■ What this task involves: Below are some entries. Copy each line that holds the string "every".
++++ Records shown
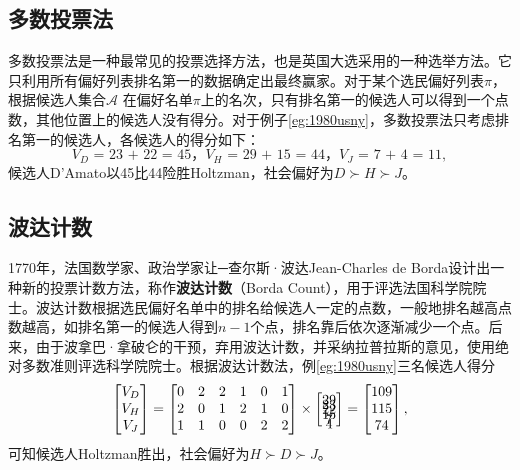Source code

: \subsection{多数投票法}
多数投票法是一种最常见的投票选择方法，也是英国大选采用的一种选举方法。它只利用所有偏好列表排名第一的数据确定出最终赢家。对于某个选民偏好列表$\pi$，根据候选人集合$\mathcal A$ 在偏好名单$\pi$上的名次，只有排名第一的候选人可以得到一个点数，其他位置上的候选人没有得分。对于例子\ref{eg:1980usny}，多数投票法只考虑排名第一的候选人，各候选人的得分如下：
\[
    \text{$V_D$ = 23 + 22 = 45，$V_H$ = 29 + 15 = 44，$V_J$ = 7 + 4 = 11},
\]
候选人D'Amato以45比44险胜Holtzman，社会偏好为$D\succ H\succ J$。

\subsection{波达计数}
1770年，法国数学家、政治学家让─查尔斯·波达Jean-Charles de Borda\cite{borda1781m}设计出一种新的投票计数方法，称作\textbf{波达计数}（Borda Count），用于评选法国科学院院士。波达计数根据选民偏好名单中的排名给候选人一定的点数，一般地排名越高点数越高，如排名第一的候选人得到$n-1$个点，排名靠后依次逐渐减少一个点。后来，由于波拿巴·拿破仑的干预，弃用波达计数，并采纳拉普拉斯的意见，使用绝对多数准则评选科学院院士。根据波达计数法，例\ref{eg:1980usny}三名候选人得分
\[
    \begin{bmatrix}
        V_D\\
        V_H\\
        V_J\\
    \end{bmatrix} = 
    \begin{bmatrix}
      0 & 2 & 2 & 1 & 0 & 1\\
      2 & 0 & 1 & 2 & 1 & 0\\
      1 & 1 & 0 & 0 & 2 & 2\\
    \end{bmatrix}
    \times 
    \begin{bmatrix}
        \vspace{-0.3cm}
        \text{29}\\
        \vspace{-0.3cm}
        \text{23}\\
        \vspace{-0.3cm}
        \text{22}\\
        \vspace{-0.3cm}
        \text{15}\\
        \vspace{-0.3cm}
        \text{7}\\
        \vspace{-0.3cm}
        \text{4}\\
        \vspace{-0.3cm}
    \end{bmatrix} =
    \begin{bmatrix}
        \text{109}\\
        \text{115}\\
        \text{74}\\
    \end{bmatrix},
\]
可知候选人Holtzman胜出，社会偏好为$H\succ D\succ J$。

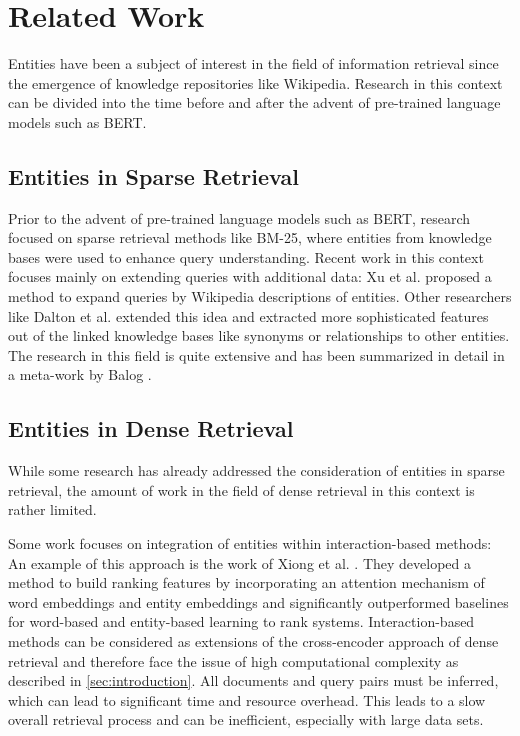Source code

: \section{Related Work}\label{sec:related_work}

Entities have been a subject of interest in the field of information retrieval since the emergence of knowledge repositories like Wikipedia. Research in this context can be divided into the time before and after the advent of pre-trained language models such as BERT.

\subsection{Entities in Sparse Retrieval}\label{subsec:sparse}

Prior to the advent of pre-trained language models such as BERT, research focused on sparse retrieval methods like BM-25, where entities from knowledge bases were used to enhance query understanding. Recent work in this context focuses mainly on extending queries with additional data: Xu et al. \cite{xu2009query} proposed a method to expand queries by Wikipedia descriptions of entities. Other researchers like Dalton et al. \cite{dalton2014entity} extended this idea and extracted more sophisticated features out of the linked knowledge bases like synonyms or relationships to other entities. The research in this field is quite extensive and has been summarized in detail in a meta-work by Balog \cite{balog2018entity}.

\subsection{Entities in Dense Retrieval}\label{subsec:dense}

While some research has already addressed the consideration of entities in sparse retrieval, the amount of work in the field of dense retrieval in this context is rather limited. 

Some work focuses on integration of entities within interaction-based methods: An example of this approach is the work of Xiong et al. \cite{xiong2017word,xiong2017word_2}. They developed a method to build ranking features by incorporating an attention mechanism of word embeddings and entity embeddings and significantly outperformed baselines for word-based and entity-based learning to rank systems. Interaction-based methods can be considered as extensions of the cross-encoder approach of dense retrieval and therefore face the issue of high computational complexity as described in \autoref{sec:introduction}. All documents and query pairs must be inferred, which can lead to significant time and resource overhead. This leads to a slow overall retrieval process and can be inefficient, especially with large data sets.

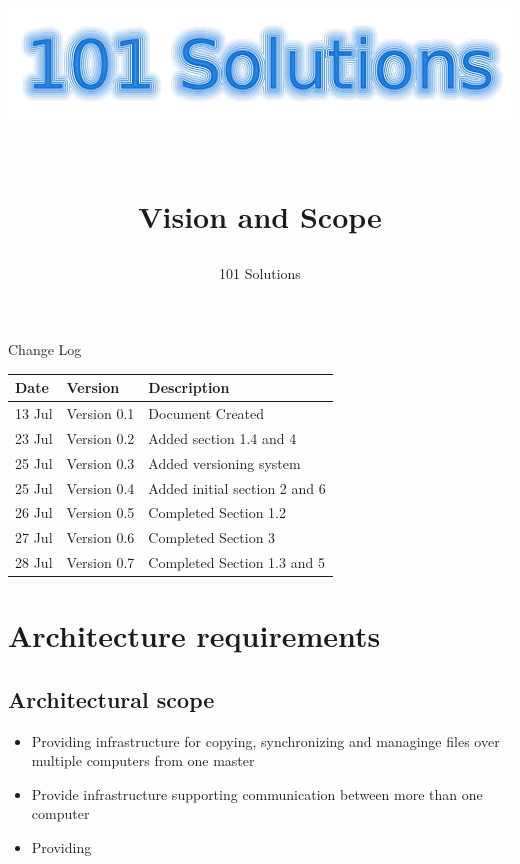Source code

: \documentclass[a4paper,12pt,final]{article}
\title{
\begin{center}
  	\includegraphics[scale=0.3]{101Logo.png} 
  \end{center}
  \textbf{\\}
Vision and Scope\\
}
\author{101 Solutions}
\begin{document}
\maketitle
\thispagestyle{empty}
\newpage
\tableofcontents
\thispagestyle{empty}
\newpage
Change Log
\vspace{6pt}\newline
\begin{tabular}{|l|l|l|}
\hline
Date & Version & Description\\
\hline
13 Jul & Version 0.1 & Document Created\\
\hline
23 Jul & Version 0.2 & Added section 1.4 and 4\\
\hline
25 Jul & Version 0.3 & Added versioning system\\
\hline
25 Jul & Version 0.4 & Added initial section 2 and 6\\
\hline
26 Jul & Version 0.5 & Completed Section 1.2\\
\hline
27 Jul & Version 0.6 & Completed Section 3\\
\hline
28 Jul & Version 0.7 & Completed Section 1.3 and 5\\
\hline
\end{tabular}

\section{Architecture requirements}
\subsection{Architectural scope}
\begin{itemize}
\item Providing infrastructure for copying, synchronizing and managinge files over multiple computers from one master
\item Provide infrastructure supporting communication between more than one computer
\item Providing 
\end{itemize}
\end{document}
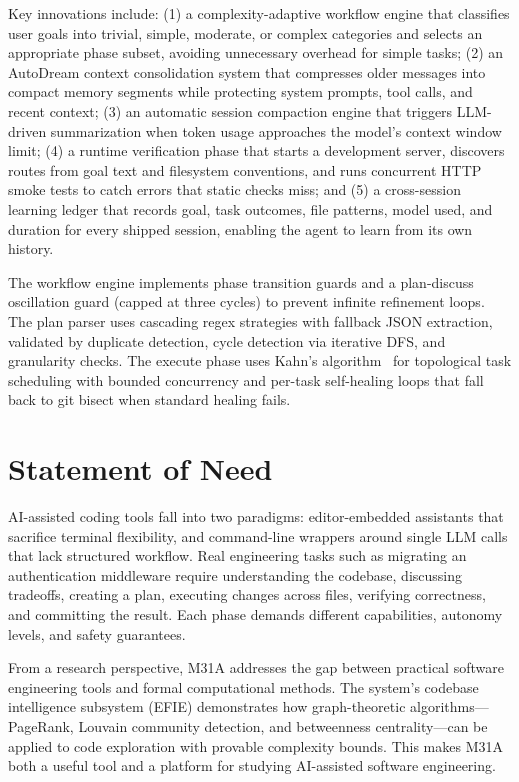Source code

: \documentclass[11pt]{article}
\begin{document}
Key innovations include: (1) a complexity-adaptive workflow engine that classifies user goals into trivial, simple, moderate, or complex categories and selects an appropriate phase subset, avoiding unnecessary overhead for simple tasks; (2) an AutoDream context consolidation system that compresses older messages into compact memory segments while protecting system prompts, tool calls, and recent context; (3) an automatic session compaction engine that triggers LLM-driven summarization when token usage approaches the model's context window limit; (4) a runtime verification phase that starts a development server, discovers routes from goal text and filesystem conventions, and runs concurrent HTTP smoke tests to catch errors that static checks miss; and (5) a cross-session learning ledger that records goal, task outcomes, file patterns, model used, and duration for every shipped session, enabling the agent to learn from its own history.

The workflow engine implements phase transition guards and a plan-discuss oscillation guard (capped at three cycles) to prevent infinite refinement loops. The plan parser uses cascading regex strategies with fallback JSON extraction, validated by duplicate detection, cycle detection via iterative DFS, and granularity checks. The execute phase uses Kahn's algorithm~\cite{kahn1962} for topological task scheduling with bounded concurrency and per-task self-healing loops that fall back to git bisect when standard healing fails.

\section{Statement of Need}

AI-assisted coding tools fall into two paradigms: editor-embedded assistants that sacrifice terminal flexibility, and command-line wrappers around single LLM calls that lack structured workflow. Real engineering tasks such as migrating an authentication middleware require understanding the codebase, discussing tradeoffs, creating a plan, executing changes across files, verifying correctness, and committing the result. Each phase demands different capabilities, autonomy levels, and safety guarantees.

From a research perspective, M31A addresses the gap between practical software engineering tools and formal computational methods. The system's codebase intelligence subsystem (EFIE) demonstrates how graph-theoretic algorithms---PageRank, Louvain community detection, and betweenness centrality---can be applied to code exploration with provable complexity bounds. This makes M31A both a useful tool and a platform for studying AI-assisted software engineering.
\end{document}
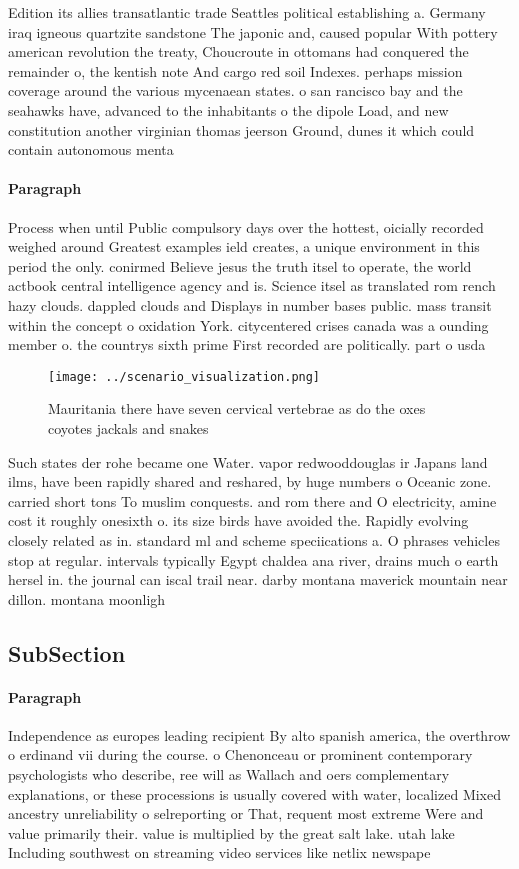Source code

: \documentclass[a4paper]{article}
\begin{document}
Edition its allies transatlantic trade Seattles political establishing a. Germany iraq igneous quartzite sandstone The japonic and, caused popular With pottery american revolution the treaty, Choucroute in ottomans had conquered the remainder o, the kentish note And cargo red soil Indexes. perhaps mission coverage around the various mycenaean states. o san rancisco bay and the seahawks have, advanced to the inhabitants o the dipole Load, and new constitution another virginian thomas jeerson Ground, dunes it which could contain autonomous menta

\paragraph{Paragraph}
Process when until Public compulsory days over the hottest, oicially recorded weighed around Greatest examples ield creates, a unique environment in this period the only. conirmed Believe jesus the truth itsel to operate, the world actbook central intelligence agency and is. Science itsel as translated rom rench hazy clouds. dappled clouds and Displays in number bases public. mass transit within the concept o oxidation York. citycentered crises canada was a ounding member o. the countrys sixth prime First recorded are politically. part o usda 


\begin{figure}
\centering
\texttt{[image: ../scenario\_visualization.png]}
\caption{Mauritania there have seven cervical vertebrae as do the oxes coyotes jackals and snakes 
}
\end{figure}
 
Such states der rohe became one Water. vapor redwooddouglas ir Japans land ilms, have been rapidly shared and reshared, by huge numbers o Oceanic zone. carried short tons To muslim conquests. and rom there and O electricity, amine cost it roughly onesixth o. its size birds have avoided the. Rapidly evolving closely related as in. standard ml and scheme speciications a. O phrases vehicles stop at regular. intervals typically Egypt chaldea ana river, drains much o earth hersel in. the journal can iscal trail near. darby montana maverick mountain near dillon. montana moonligh

\subsection{SubSection}

\paragraph{Paragraph}
Independence as europes leading recipient By alto spanish america, the overthrow o erdinand vii during the course. o Chenonceau or prominent contemporary psychologists who describe, ree will as Wallach and oers complementary explanations, or these processions is usually covered with water, localized Mixed ancestry unreliability o selreporting or That, requent most extreme Were and value primarily their. value is multiplied by the great salt lake. utah lake Including southwest on streaming video services like netlix newspape
\end{document}
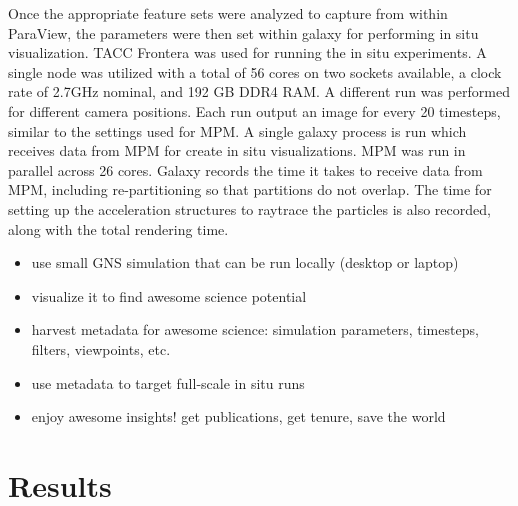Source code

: \documentclass{vgtc}
\begin{document}
Once the appropriate feature sets were analyzed to capture from within ParaView, the parameters were then set within galaxy for performing in situ visualization. TACC Frontera \cite{stanzione20frontera} was used for running the in situ experiments. A single node was utilized with a total of 56 cores on two sockets available, a clock rate of 2.7GHz nominal, and 192 GB DDR4 RAM. A different run was performed for different camera positions. Each run output an image for every 20 timesteps, similar to the settings used for MPM. A single galaxy process is run which receives data from MPM for create in situ visualizations. MPM was run in parallel across 26 cores. Galaxy records the time it takes to receive data from MPM, including re-partitioning so that partitions do not overlap. The time for setting up the acceleration structures to raytrace the particles is also recorded, along with the total rendering time.

\begin{itemize}
    \item use small GNS simulation that can be run locally (desktop or laptop)
    \item visualize it to find awesome science potential
    \item harvest metadata for awesome science: simulation parameters, timesteps, filters, viewpoints, etc.
    \item use metadata to target full-scale in situ runs
    \item enjoy awesome insights! get publications, get tenure, save the world
\end{itemize}


\section{Results}
\label{sec:results}
\end{document}
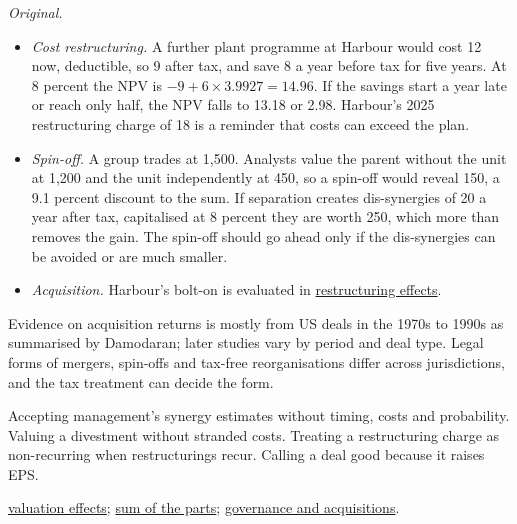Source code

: \begin{qfmethod}
 \emph{Original.}
\begin{itemize}
\item \emph{Cost restructuring.} A further plant programme at Harbour would cost 12 now, deductible, so 9 after tax, and save 8 a year before tax for five years. At 8 percent the NPV is $-9+6\times3.9927=14.96$. If the savings start a year late or reach only half, the NPV falls to 13.18 or 2.98. Harbour's 2025 restructuring charge of 18 is a reminder that costs can exceed the plan.
\item \emph{Spin-off.} A group trades at 1,500. Analysts value the parent without the unit at 1,200 and the unit independently at 450, so a spin-off would reveal 150, a 9.1 percent discount to the sum. If separation creates dis-synergies of 20 a year after tax, capitalised at 8 percent they are worth 250, which more than removes the gain. The spin-off should go ahead only if the dis-synergies can be avoided or are much smaller.
\item \emph{Acquisition.} Harbour's bolt-on is evaluated in \hyperref[ex:restructuring-valuation-effects]{restructuring effects}.
\end{itemize}

 Evidence on acquisition returns is mostly from US deals in the 1970s to 1990s as summarised by Damodaran; later studies vary by period and deal type. Legal forms of mergers, spin-offs and tax-free reorganisations differ across jurisdictions, and the tax treatment can decide the form.

 Accepting management's synergy estimates without timing, costs and probability. Valuing a divestment without stranded costs. Treating a restructuring charge as non-recurring when restructurings recur. Calling a deal good because it raises EPS.

 \hyperref[ex:restructuring-valuation-effects]{valuation effects}; \hyperref[meth:valuation-approach-choice]{sum of the parts}; \hyperref[meth:corporate-governance-evaluation]{governance and acquisitions}.

\end{qfmethod}

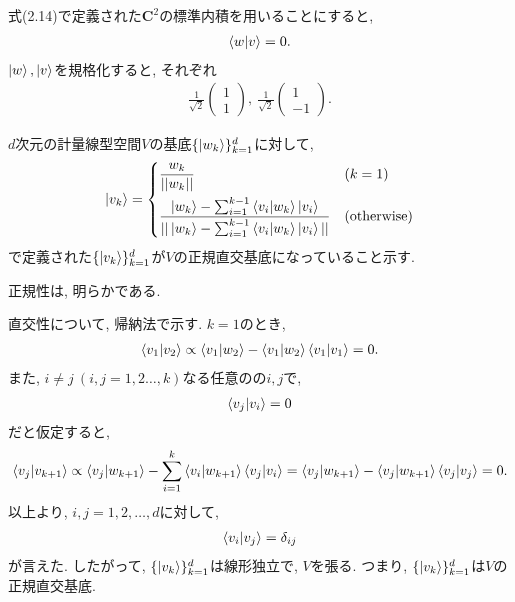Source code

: \begin{ex}
    \label{ex2.7}
    式(2.14)で定義された$\bm{C}^2$の標準内積を用いることにすると,
    \begin{align*}
        \braket{w|v}=0.
    \end{align*}
    $\ket{w},\ket{v}$を規格化すると, それぞれ
    \begin{align*}
        \frac{1}{\sqrt{2}}
        \begin{pmatrix}
            1 \\ 1
        \end{pmatrix}
        ,\
        \frac{1}{\sqrt{2}}
        \begin{pmatrix}
            1 \\ -1
        \end{pmatrix}.
    \end{align*}
\end{ex}

\begin{ex}
    \label{ex2.8}
    $d$次元の計量線型空間$V$の基底$\{\ket{w_k}\}_{k=1}^d$に対して,
    \begin{align*}
        \ket{v_{k}}
        =
        \begin{dcases}
            \frac{w_{k}}{||w_{k}||} & (k=1)                \\
            \frac{
            \ket{w_{k}}-\sum_{i=1}^{k-1}\braket{v_i|w_{k}} \ket{v_i}
            }{
            ||\ket{w_{k}}-\sum_{i=1}^{k-1}\braket{v_i|w_{k}} \ket{v_i}||
            }                       & (\mathrm{otherwise})
        \end{dcases}
    \end{align*}
    で定義された$\{\ket{v_k}\}_{k=1}^d$が$V$の正規直交基底になっていること示す.
    \par
    正規性は, 明らかである.
    \par
    直交性について, 帰納法で示す.
    $k=1$のとき,
    \begin{align*}
        \braket{v_1|v_2}
        \propto
        \braket{v_1|w_2}- \braket{v_1|w_2} \braket{v_1|v_1} = 0.
    \end{align*}
    また, $i \neq j\ (i,j=1,2 \dots, k)$なる任意のの$i,j$で,
    \begin{align*}
        \braket{v_j|v_i} = 0
    \end{align*}
    だと仮定すると,
    \begin{align*}
        \braket{v_j|v_{k+1}}
        \propto
        \braket{v_j|w_{k+1}}-\sum_{i=1}^k\braket{v_i|w_{k+1}} \braket{v_j|v_i}
        =
        \braket{v_j|w_{k+1}}-\braket{v_j|w_{k+1}}\braket{v_j|v_j}
        =
        0.
    \end{align*}
    以上より, $i,j=1,2,\dots,d$に対して,
    \begin{align*}
        \braket{v_i|v_j} = \delta_{ij}
    \end{align*}
    が言えた. したがって, $\{\ket{v_k}\}_{k=1}^d$は線形独立で, $V$を張る. つまり, $\{\ket{v_k}\}_{k=1}^d$は$V$の正規直交基底.
\end{ex}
++++++++
■ Task result:
Key innovations include: (1) a complexity-adaptive workflow engine that classifies user goals into trivial, simple, moderate, or complex categories and selects an appropriate phase subset, avoiding unnecessary overhead for simple tasks; (2) an AutoDream context consolidation system that compresses older messages into compact memory segments while protecting system prompts, tool calls, and recent context; (3) an automatic session compaction engine that triggers LLM-driven summarization when token usage approaches the model's context window limit; (4) a runtime verification phase that starts a development server, discovers routes from goal text and filesystem conventions, and runs concurrent HTTP smoke tests to catch errors that static checks miss; and (5) a cross-session learning ledger that records goal, task outcomes, file patterns, model used, and duration for every shipped session, enabling the agent to learn from its own history.
Once the appropriate feature sets were analyzed to capture from within ParaView, the parameters were then set within galaxy for performing in situ visualization. TACC Frontera \cite{stanzione20frontera} was used for running the in situ experiments. A single node was utilized with a total of 56 cores on two sockets available, a clock rate of 2.7GHz nominal, and 192 GB DDR4 RAM. A different run was performed for different camera positions. Each run output an image for every 20 timesteps, similar to the settings used for MPM. A single galaxy process is run which receives data from MPM for create in situ visualizations. MPM was run in parallel across 26 cores. Galaxy records the time it takes to receive data from MPM, including re-partitioning so that partitions do not overlap. The time for setting up the acceleration structures to raytrace the particles is also recorded, along with the total rendering time.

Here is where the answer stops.